Exercise goal: Check each line below for the word "saat" and give the number of lines that have it, nothing more.
[Data for processing — start]
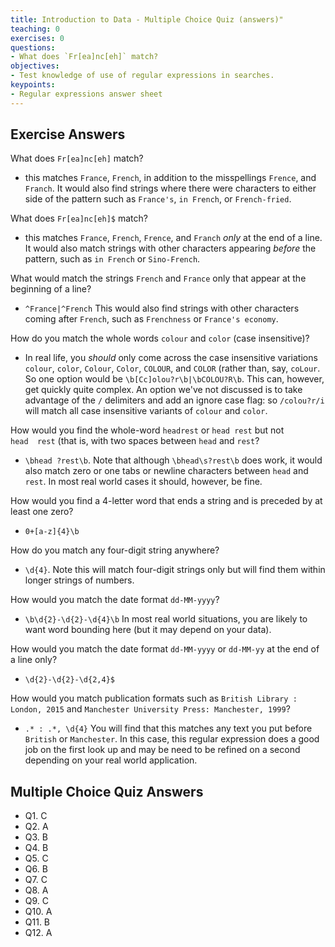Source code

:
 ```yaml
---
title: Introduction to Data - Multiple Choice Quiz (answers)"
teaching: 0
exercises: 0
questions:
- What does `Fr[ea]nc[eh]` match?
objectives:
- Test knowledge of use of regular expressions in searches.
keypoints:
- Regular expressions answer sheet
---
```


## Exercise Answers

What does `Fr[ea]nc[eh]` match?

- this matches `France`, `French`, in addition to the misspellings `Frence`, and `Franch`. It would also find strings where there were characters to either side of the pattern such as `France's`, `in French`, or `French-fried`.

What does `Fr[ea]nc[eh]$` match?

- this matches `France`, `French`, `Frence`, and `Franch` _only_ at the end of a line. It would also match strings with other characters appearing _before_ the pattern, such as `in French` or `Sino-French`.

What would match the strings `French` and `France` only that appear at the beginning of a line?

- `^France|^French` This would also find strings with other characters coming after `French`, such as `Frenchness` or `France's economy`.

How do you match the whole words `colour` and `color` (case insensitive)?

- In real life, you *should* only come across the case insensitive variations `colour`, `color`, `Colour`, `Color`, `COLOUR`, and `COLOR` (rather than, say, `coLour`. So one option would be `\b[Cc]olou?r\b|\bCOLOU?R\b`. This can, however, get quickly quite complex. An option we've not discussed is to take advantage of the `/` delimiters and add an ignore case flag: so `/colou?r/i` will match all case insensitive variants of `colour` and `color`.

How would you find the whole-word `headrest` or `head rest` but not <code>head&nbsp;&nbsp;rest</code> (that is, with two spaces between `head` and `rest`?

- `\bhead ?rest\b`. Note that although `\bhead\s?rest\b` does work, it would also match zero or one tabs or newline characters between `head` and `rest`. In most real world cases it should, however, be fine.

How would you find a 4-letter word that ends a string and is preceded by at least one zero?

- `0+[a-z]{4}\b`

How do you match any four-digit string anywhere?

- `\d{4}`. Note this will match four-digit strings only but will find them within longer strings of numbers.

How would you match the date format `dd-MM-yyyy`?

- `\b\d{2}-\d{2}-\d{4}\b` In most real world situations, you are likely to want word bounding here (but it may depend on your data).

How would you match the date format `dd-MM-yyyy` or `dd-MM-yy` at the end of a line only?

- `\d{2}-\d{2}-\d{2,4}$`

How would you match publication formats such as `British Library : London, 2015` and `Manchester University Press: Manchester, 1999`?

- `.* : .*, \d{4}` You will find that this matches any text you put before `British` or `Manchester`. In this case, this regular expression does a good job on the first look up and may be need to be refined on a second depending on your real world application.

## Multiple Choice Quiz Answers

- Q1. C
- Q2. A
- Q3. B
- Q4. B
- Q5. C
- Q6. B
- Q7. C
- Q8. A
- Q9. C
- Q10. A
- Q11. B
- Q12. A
[Data for processing — finish]
[Data for processing — start]
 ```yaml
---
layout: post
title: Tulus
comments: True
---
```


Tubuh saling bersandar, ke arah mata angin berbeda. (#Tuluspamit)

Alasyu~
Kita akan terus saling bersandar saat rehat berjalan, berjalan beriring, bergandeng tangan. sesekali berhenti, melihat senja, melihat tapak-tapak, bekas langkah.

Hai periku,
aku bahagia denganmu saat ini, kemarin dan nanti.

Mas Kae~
[Data for processing — finish]
[Data for processing — start]
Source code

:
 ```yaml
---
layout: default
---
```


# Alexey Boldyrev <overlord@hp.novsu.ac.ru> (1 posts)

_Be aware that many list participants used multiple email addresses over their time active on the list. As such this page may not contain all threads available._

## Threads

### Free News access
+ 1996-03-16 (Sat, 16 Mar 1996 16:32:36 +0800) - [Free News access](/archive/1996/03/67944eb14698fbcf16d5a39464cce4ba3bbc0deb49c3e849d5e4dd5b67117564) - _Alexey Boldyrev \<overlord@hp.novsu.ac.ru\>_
[Data for processing — finish]
Completed exercise: 2